# DATA FOR THE TASK:
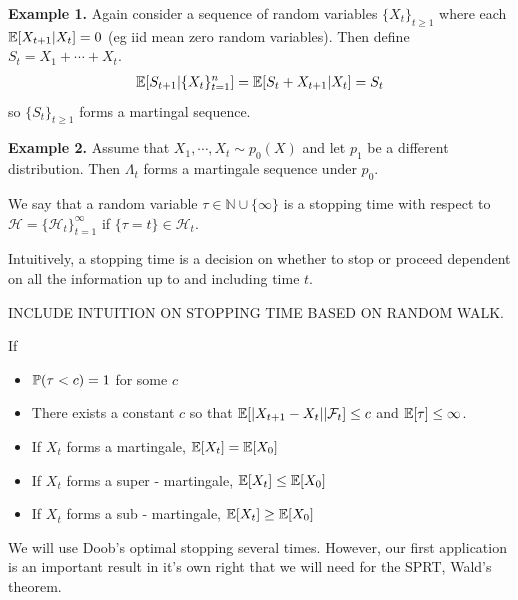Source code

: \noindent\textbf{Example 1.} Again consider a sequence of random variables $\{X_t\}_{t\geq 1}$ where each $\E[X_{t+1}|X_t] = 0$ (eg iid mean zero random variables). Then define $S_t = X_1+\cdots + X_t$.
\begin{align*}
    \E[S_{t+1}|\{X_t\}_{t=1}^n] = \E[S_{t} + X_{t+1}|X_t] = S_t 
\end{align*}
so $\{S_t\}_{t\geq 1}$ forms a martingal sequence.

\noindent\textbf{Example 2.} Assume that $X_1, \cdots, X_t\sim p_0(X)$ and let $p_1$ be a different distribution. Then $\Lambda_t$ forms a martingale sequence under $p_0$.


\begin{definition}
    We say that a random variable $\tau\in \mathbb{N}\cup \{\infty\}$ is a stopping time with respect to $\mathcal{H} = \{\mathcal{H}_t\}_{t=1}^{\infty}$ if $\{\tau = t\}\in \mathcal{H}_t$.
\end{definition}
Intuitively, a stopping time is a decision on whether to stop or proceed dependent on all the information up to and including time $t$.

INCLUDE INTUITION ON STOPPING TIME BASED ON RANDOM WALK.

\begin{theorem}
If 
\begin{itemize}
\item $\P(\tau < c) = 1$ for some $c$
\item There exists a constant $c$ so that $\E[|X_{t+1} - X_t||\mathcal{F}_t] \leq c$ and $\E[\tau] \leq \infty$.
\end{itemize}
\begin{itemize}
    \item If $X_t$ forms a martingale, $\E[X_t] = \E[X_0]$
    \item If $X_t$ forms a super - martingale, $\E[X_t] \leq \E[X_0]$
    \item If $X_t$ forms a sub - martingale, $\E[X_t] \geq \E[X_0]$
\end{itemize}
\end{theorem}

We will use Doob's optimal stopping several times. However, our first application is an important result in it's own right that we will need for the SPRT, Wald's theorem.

# TASK ITEM:
The requested output is the line holding "for some $c$" and every line after it up to the last line of the listing, exactly, with nothing else.

# FINISHED TASK:
\item $\P(\tau < c) = 1$ for some $c$
\item There exists a constant $c$ so that $\E[|X_{t+1} - X_t||\mathcal{F}_t] \leq c$ and $\E[\tau] \leq \infty$.
\end{itemize}
\begin{itemize}
    \item If $X_t$ forms a martingale, $\E[X_t] = \E[X_0]$
    \item If $X_t$ forms a super - martingale, $\E[X_t] \leq \E[X_0]$
    \item If $X_t$ forms a sub - martingale, $\E[X_t] \geq \E[X_0]$
\end{itemize}
\end{theorem}

We will use Doob's optimal stopping several times. However, our first application is an important result in it's own right that we will need for the SPRT, Wald's theorem.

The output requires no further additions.